|
OpenVMS User's Manual
9.8.2 Omitting Records and Fields
From a specification file, you can improve Sort efficiency by using the
/CONDITION, /INCLUDE, and /OMIT qualifiers to process only those
records needed in the output file. (The high-performance Sort/Merge
utility does not support specification files. Implementation of this
feature is deferred to a future OpenVMS Alpha release.) You can also
use specification file qualifiers to reformat records, omitting
unnecessary fields from the output file. These qualifiers are not
available as command line qualifiers.
9.8.3 Assigning Work Files
During a Sort operation, records from the input file are read into
memory. If the allocated memory cannot hold all the records, Sort
transfers the sorted data to one or more temporary work files. Merge
does not use work files.
You can increase sort efficiency by changing the number of work files
and by assigning them to specific devices:
- The Sort command line qualifier /WORK_FILES=n overrides
the number of work files allocated.
- Normally, Sort places work files on the device SYS$SCRATCH and
accesses them in an arbitrary order. You can assign work files to
specific devices in two ways:
- In a specification file, the /WORK_FILES=(device,...)
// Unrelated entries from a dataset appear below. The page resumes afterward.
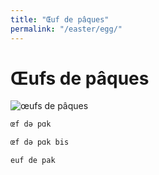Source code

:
 ```yaml
---
title: "Œuf de pâques"
permalink: "/easter/egg/"
---
```


# Œufs de pâques

![œufs de pâques](https://babylas25.mondoblog.org/files/2013/03/oeufs_ukrainiens.jpg)

``` txt
œf də pɑk
```

``` txt
œf də pɑk bis
```

```txt
euf de pak
```
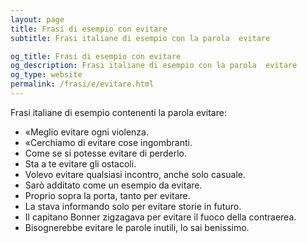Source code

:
 ```yaml
---
layout: page
title: Frasi di esempio con evitare 
subtitle: Frasi italiane di esempio con la parola  evitare

og_title: Frasi di esempio con evitare 
og_description: Frasi italiane di esempio con la parola  evitare
og_type: website
permalink: /frasi/e/evitare.html
---
```


Frasi italiane di esempio contenenti la parola evitare:


- «Meglio evitare ogni violenza.
- «Cerchiamo di evitare cose ingombranti.
- Come se si potesse evitare di perderlo.
- Sta a te evitare gli ostacoli.
- Volevo evitare qualsiasi incontro, anche solo casuale.
- Sarò additato come un esempio da evitare.
- Proprio sopra la porta, tanto per evitare.
- La stava informando solo per evitare storie in futuro.
- Il capitano Bonner zigzagava per evitare il fuoco della contraerea.
- Bisognerebbe evitare le parole inutili, lo sai benissimo.
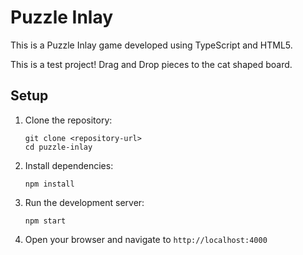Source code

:# Puzzle Inlay

This is a Puzzle Inlay game developed using TypeScript and HTML5.

This is a test project! 
Drag and Drop pieces to the cat shaped board. 

## Setup

1. Clone the repository:
    ```
    git clone <repository-url>
    cd puzzle-inlay
    ```

2. Install dependencies:
    ```
    npm install
    ```

3. Run the development server:
    ```
    npm start
    ```

4. Open your browser and navigate to `http://localhost:4000`

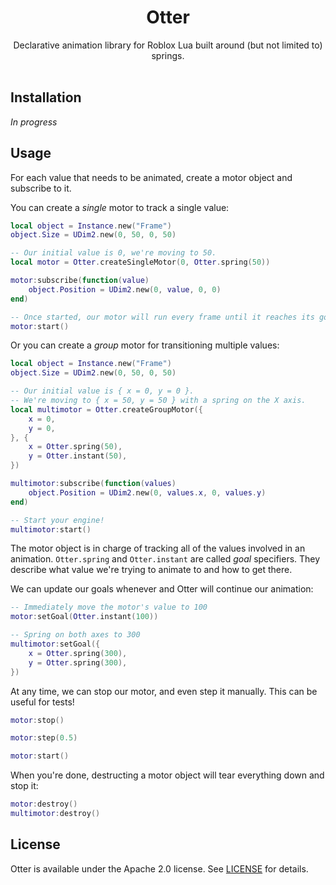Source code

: <h1 align="center">Otter</h1>
<div align="center">
<!-- Coming soon!
	<a href="https://travis-ci.org/Roblox/otter">
		<img src="https://api.travis-ci.org/Roblox/otter.svg?branch=master" alt="Travis-CI Build Status" />
	</a>
	<a href="https://coveralls.io/github/Roblox/otter?branch=master">
		<img src="https://coveralls.io/repos/github/Roblox/otter/badge.svg?branch=master" alt="Coveralls Coverage" />
	</a>
	<a href="https://roblox.github.io/otter">
		<img src="https://img.shields.io/badge/docs-website-green.svg" alt="Documentation" />
	</a>
-->
</div>

<div align="center">
	Declarative animation library for Roblox Lua built around (but not limited to) springs.
</div>

<div>&nbsp;</div>

## Installation
*In progress*

## Usage
For each value that needs to be animated, create a motor object and subscribe to it.

You can create a *single* motor to track a single value:

```lua
local object = Instance.new("Frame")
object.Size = UDim2.new(0, 50, 0, 50)

-- Our initial value is 0, we're moving to 50.
local motor = Otter.createSingleMotor(0, Otter.spring(50))

motor:subscribe(function(value)
	object.Position = UDim2.new(0, value, 0, 0)
end)

-- Once started, our motor will run every frame until it reaches its goal.
motor:start()
```

Or you can create a *group* motor for transitioning multiple values:

```lua
local object = Instance.new("Frame")
object.Size = UDim2.new(0, 50, 0, 50)

-- Our initial value is { x = 0, y = 0 }.
-- We're moving to { x = 50, y = 50 } with a spring on the X axis.
local multimotor = Otter.createGroupMotor({
	x = 0,
	y = 0,
}, {
	x = Otter.spring(50),
	y = Otter.instant(50),
})

multimotor:subscribe(function(values)
	object.Position = UDim2.new(0, values.x, 0, values.y)
end)

-- Start your engine!
multimotor:start()
```

The motor object is in charge of tracking all of the values involved in an animation. `Otter.spring` and `Otter.instant` are called *goal* specifiers. They describe what value we're trying to animate to and how to get there.

We can update our goals whenever and Otter will continue our animation:

```lua
-- Immediately move the motor's value to 100
motor:setGoal(Otter.instant(100))

-- Spring on both axes to 300
multimotor:setGoal({
	x = Otter.spring(300),
	y = Otter.spring(300),
})
```

At any time, we can stop our motor, and even step it manually. This can be useful for tests!

```lua
motor:stop()

motor:step(0.5)

motor:start()
```

When you're done, destructing a motor object will tear everything down and stop it:

```lua
motor:destroy()
multimotor:destroy()
```

## License
Otter is available under the Apache 2.0 license. See [LICENSE](LICENSE) for details.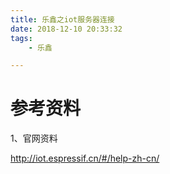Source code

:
```yaml
---
title: 乐鑫之iot服务器连接
date: 2018-12-10 20:33:32
tags:
	- 乐鑫

---
```




# 参考资料

1、官网资料

http://iot.espressif.cn/#/help-zh-cn/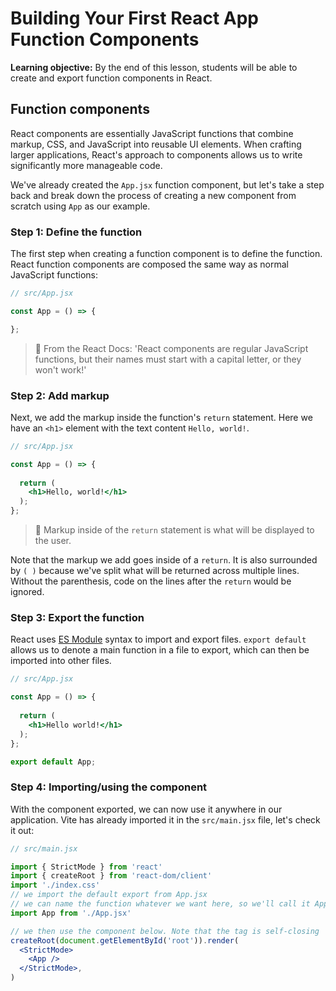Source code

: <h1>
  <span class="headline">Building Your First React App</span>
  <span class="subhead">Function Components</span>
</h1>

**Learning objective:** By the end of this lesson, students will be able to create and export function components in React.

## Function components

React components are essentially JavaScript functions that combine markup, CSS, and JavaScript into reusable UI elements. When crafting larger applications, React's approach to components allows us to write significantly more manageable code.

We've already created the `App.jsx` function component, but let's take a step back and break down the process of creating a new component from scratch using `App` as our example.

### Step 1: Define the function

The first step when creating a function component is to define the function. React function components are composed the same way as normal JavaScript functions:

```jsx
// src/App.jsx

const App = () => {

};
```

> 🧠 From the React Docs: 'React components are regular JavaScript functions, but their names must start with a capital letter, or they won't work!'

### Step 2: Add markup

Next, we add the markup inside the function's `return` statement. Here we have an `<h1>` element with the text content `Hello, world!`.

```jsx
// src/App.jsx

const App = () => {
  
  return (
    <h1>Hello, world!</h1>
  );
};
```

> 🧠 Markup inside of the `return` statement is what will be displayed to the user.

Note that the markup we add goes inside of a `return`. It is also surrounded by `( )` because we've split what will be returned across multiple lines. Without the parenthesis, code on the lines after the `return` would be ignored.

### Step 3: Export the function

React uses [ES Module](https://developer.mozilla.org/en-US/docs/Web/JavaScript/Guide/Modules) syntax to import and export files. `export default` allows us to denote a main function in a file to export, which can then be imported into other files.

```jsx
// src/App.jsx

const App = () => {
  
  return (
    <h1>Hello world!</h1>
  );
};

export default App;
```

### Step 4: Importing/using the component

With the component exported, we can now use it anywhere in our application. Vite has already imported it in the `src/main.jsx` file, let's check it out:

```jsx
// src/main.jsx

import { StrictMode } from 'react'
import { createRoot } from 'react-dom/client'
import './index.css'
// we import the default export from App.jsx
// we can name the function whatever we want here, so we'll call it App
import App from './App.jsx'

// we then use the component below. Note that the tag is self-closing
createRoot(document.getElementById('root')).render(
  <StrictMode>
    <App />
  </StrictMode>,
)
```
qualifier places the work files on the specified devices. See
Section 9.9.3 for more information about using the /WORK_FILES
qualifier in a specification file.
- If you are not using a specification file, you can use the DCL
command ASSIGN to assign the work files to specific devices.
Sort
uses the SORTWORKn logical names to identify user-specified
device names for the workfiles, where n is a value from 0
through 9. (For the high-performance Sort/Merge utility, n is
a value from 0 to 254.) Define a SORTWORKn logical as follows:
For example,
$ ASSIGN WORK$2: SORTWORK1
$ ASSIGN WORK$3: SORTWORK2
|
This example defines SORTWORK1 as the device WORK$2: and SORTWORK2
as the device WORK$3:. For more information on logical names, see
Chapter 11.)
Consider the following when you assign work files to devices:
- Assign work files to the fastest devices available. For example,
random-access, mass storage devices such as disks.
- Choose devices with the least activity and the most space available.
- Assign each work file to a different physical device to maximize
overlapping input and output.
9.8.4 Modifying the Working Set Extent
If Sort requires work files (for example, if you are sorting a large
file), a larger working set can increase sort efficiency. However, if
your system is used heavily, it might be unable to allocate all the
pages in the working set extent to your process. This can result in
paging, which occurs when the operating system transfers parts of a
process between physical memory and memory on a paging device; only the
active part of the process remains in the physical memory. To avoid
excessive paging, you can decrease the working set extent for your
process. (Use the SET WORKING_SET command to decrease the working set
extent.)
9.9 Summary of Sort/Merge Qualifiers
The following list describes command qualifiers used with the SORT and
MERGE commands. To use a command qualifier, include the qualifier
immediately after the SORT or MERGE command.
/[NO]CHECK_SEQUENCE
Applies to the MERGE command only. Verifies the sequence of the records
in MERGE input files. Merge checks the sequence of records by default.
The /CHECK_SEQUENCE qualifier checks whether the records of one or
more files (up to 10; the high-performance Sort/Merge utility supports
up to 12) have been sorted. (The records will still be directed to an
output file, which you must specify.) If you are checking whether
records are sorted on a key field other than the entire record, you
must specify key information, along with the requesting sequence.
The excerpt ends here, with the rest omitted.